De Francisco Nájera:

LA HISTORIA DE DIOS

Y cuando se despertó, soñaba al mundo todavía.

De José de la Colina:

LA CULTA DAMA

Le pregunté a la culta dama si conocía el cuento de Augusto Monterroso titulado El dinosaurio.

—Ah, es una delicia —me respondió—, ya estoy leyéndolo.

De Niña Yhared, el comienzo de:

EL DINOSAURIO

Vivo con un dinosaurio entre las piernas…

No está incluido en esta invaluable antología, pero he añadido una variación a la serie innumerable, incluida en el libro CorazoNadas (Posdata 2013):

CORAZÓN DE DINOSAURIO

Tanto hablaban de él, inventándole quién sabe cuántas colas, que cuando despertaron, descubrieron que por fin se había marchado. Pues qué esperaban… El dinosaurio también tenía su corazoncito.

Imagen

Además de ensayos literarios y entrevistas, la edición crítica de Lauro Zavala recoge los testimonios de Alí Chumacero y Juan José Arreola sobre la graciosa anécdota que dio pie al cuento original.

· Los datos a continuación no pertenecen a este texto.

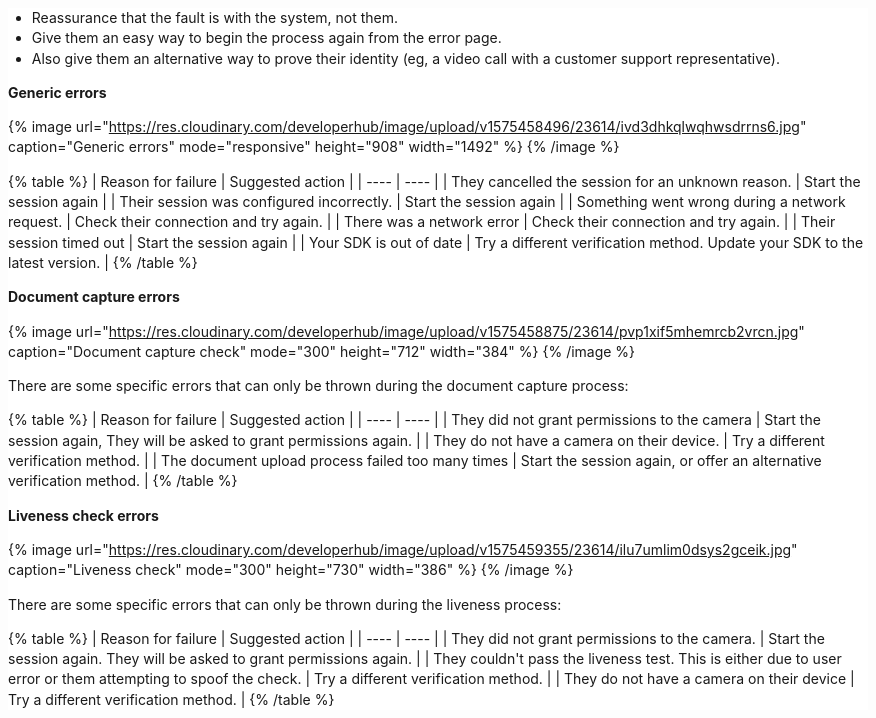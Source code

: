 - Reassurance that the fault is with the system, not them.
- Give them an easy way to begin the process again from the error page.
- Also give them an alternative way to prove their identity (eg, a video call with a customer support representative).

**Generic errors**

{% image url="https://res.cloudinary.com/developerhub/image/upload/v1575458496/23614/ivd3dhkqlwqhwsdrrns6.jpg" caption="Generic errors" mode="responsive" height="908" width="1492" %}
{% /image %}

{% table %}
| Reason for failure | Suggested action | 
| ---- | ---- | 
| They cancelled the session for an unknown reason. | Start the session again | 
| Their session was configured incorrectly. | Start the session again | 
| Something went wrong during a network request. | Check their connection and try again. | 
| There was a network error | Check their connection and try again. | 
| Their session timed out | Start the session again | 
| Your SDK is out of date | Try a different verification method. Update your SDK to the latest version. | 
{% /table %}

**Document capture errors**

{% image url="https://res.cloudinary.com/developerhub/image/upload/v1575458875/23614/pvp1xif5mhemrcb2vrcn.jpg" caption="Document capture check" mode="300" height="712" width="384" %}
{% /image %}

There are some specific errors that can only be thrown during the document capture process:

{% table %}
| Reason for failure | Suggested action | 
| ---- | ---- | 
| They did not grant permissions to the camera | Start the session again, They will be asked to grant permissions again. | 
| They do not have a camera on their device. | Try a different verification method. | 
| The document upload process failed too many times | Start the session again, or offer an alternative verification method. | 
{% /table %}

**Liveness check errors**

{% image url="https://res.cloudinary.com/developerhub/image/upload/v1575459355/23614/ilu7umlim0dsys2gceik.jpg" caption="Liveness check" mode="300" height="730" width="386" %}
{% /image %}

There are some specific errors that can only be thrown during the liveness process:

{% table %}
| Reason for failure | Suggested action | 
| ---- | ---- | 
| They did not grant permissions to the camera. | Start the session again. They will be asked to grant permissions again. | 
| They couldn't pass the liveness test. This is either due to user error or them attempting to spoof the check. | Try a different verification method. | 
| They do not have a camera on their device | Try a different verification method. | 
{% /table %}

Tolstoi, quien intentó toda la vida la minificción pero tuvo que resignarse a escribir novelas enormes, según nos refiere Alberto Chimal en un texto no exento de humor e ironía, estaría de acuerdo sin duda con esta idea: el aleteo de un gran microrrelato puede causar pequeños tsunamis al otro lado de la página. Como esta muestra que enlaza el inicio de la Metamorfosis de Kafka con el cuento monterrosiano y que titulé:

SUEÑAN LOS ESCARABAJOS CON REPTILES ELÉCTRICOS

Cuando Gregorio Samsa despertó aquella mañana después de un sueño turbulento, el dinosaurio todavía estaba ahí.